TRY IT — Give back exactly the line that contains "## Index Docstrings" and all the lines after it in the records below, to the very last, with no other output.
*** Opening of DATA FOR THIS TASK ***
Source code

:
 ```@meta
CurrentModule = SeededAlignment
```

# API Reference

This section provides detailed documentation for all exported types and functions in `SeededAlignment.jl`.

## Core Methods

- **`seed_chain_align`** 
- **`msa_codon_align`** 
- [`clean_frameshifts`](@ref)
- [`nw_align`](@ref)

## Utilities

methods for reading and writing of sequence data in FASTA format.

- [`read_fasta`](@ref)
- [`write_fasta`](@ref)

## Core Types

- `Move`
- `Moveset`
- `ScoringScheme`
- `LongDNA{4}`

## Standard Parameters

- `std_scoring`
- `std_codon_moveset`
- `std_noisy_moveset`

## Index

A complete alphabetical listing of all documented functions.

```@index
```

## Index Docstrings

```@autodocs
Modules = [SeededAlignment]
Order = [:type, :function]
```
*** Close of DATA FOR THIS TASK ***
TASK RESULT —
## Index Docstrings

```@autodocs
Modules = [SeededAlignment]
Order = [:type, :function]
```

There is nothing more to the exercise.